» Instructions for the task
Once the line with "3.594 million (2012) |" is found in the entries below, print it and each following line exactly, stopping after the line with "Middle East |"; print nothing else.

Dataset entries:
=== Section Start ===

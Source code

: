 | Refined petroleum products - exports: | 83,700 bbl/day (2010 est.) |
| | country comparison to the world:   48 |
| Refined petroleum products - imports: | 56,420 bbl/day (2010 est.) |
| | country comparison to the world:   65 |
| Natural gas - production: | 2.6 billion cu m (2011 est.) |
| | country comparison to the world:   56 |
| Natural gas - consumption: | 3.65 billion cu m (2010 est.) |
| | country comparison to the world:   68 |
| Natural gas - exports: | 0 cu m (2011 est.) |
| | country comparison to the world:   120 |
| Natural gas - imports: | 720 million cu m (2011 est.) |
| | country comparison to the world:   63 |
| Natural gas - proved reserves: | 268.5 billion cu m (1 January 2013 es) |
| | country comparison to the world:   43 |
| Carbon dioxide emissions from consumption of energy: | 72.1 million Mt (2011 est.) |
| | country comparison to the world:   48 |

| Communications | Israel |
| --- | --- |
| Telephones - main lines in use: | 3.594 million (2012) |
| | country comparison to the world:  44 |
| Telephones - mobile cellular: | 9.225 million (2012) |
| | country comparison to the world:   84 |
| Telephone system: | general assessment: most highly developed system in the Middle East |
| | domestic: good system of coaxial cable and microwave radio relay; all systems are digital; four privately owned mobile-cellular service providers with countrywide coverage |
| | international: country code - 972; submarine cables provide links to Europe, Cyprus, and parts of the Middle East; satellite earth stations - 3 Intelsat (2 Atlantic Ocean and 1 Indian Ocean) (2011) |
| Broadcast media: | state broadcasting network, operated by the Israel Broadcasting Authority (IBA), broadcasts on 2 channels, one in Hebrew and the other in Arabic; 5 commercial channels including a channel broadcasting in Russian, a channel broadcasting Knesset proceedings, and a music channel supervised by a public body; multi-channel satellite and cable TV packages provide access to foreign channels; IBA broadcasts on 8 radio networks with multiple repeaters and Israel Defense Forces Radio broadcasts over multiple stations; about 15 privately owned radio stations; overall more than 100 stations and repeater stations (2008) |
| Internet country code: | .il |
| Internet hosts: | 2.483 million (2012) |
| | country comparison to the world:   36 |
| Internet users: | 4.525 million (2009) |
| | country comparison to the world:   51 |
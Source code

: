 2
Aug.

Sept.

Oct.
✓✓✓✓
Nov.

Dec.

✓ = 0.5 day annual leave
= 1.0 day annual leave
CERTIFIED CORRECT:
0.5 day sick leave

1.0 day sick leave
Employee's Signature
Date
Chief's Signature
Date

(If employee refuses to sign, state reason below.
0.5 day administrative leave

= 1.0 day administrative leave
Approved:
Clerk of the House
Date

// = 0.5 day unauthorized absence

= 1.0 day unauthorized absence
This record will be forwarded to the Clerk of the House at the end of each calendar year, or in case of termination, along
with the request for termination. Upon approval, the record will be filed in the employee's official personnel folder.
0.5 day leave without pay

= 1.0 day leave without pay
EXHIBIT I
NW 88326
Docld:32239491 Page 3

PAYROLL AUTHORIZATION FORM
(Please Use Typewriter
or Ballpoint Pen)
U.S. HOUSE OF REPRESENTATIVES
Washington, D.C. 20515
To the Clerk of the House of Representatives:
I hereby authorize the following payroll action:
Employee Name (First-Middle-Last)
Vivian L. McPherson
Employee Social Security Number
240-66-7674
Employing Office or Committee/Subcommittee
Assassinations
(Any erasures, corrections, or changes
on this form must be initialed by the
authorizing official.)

=== Section End ===

» The completed task
| Telephones - main lines in use: | 3.594 million (2012) |
| | country comparison to the world:  44 |
| Telephones - mobile cellular: | 9.225 million (2012) |
| | country comparison to the world:   84 |
| Telephone system: | general assessment: most highly developed system in the Middle East |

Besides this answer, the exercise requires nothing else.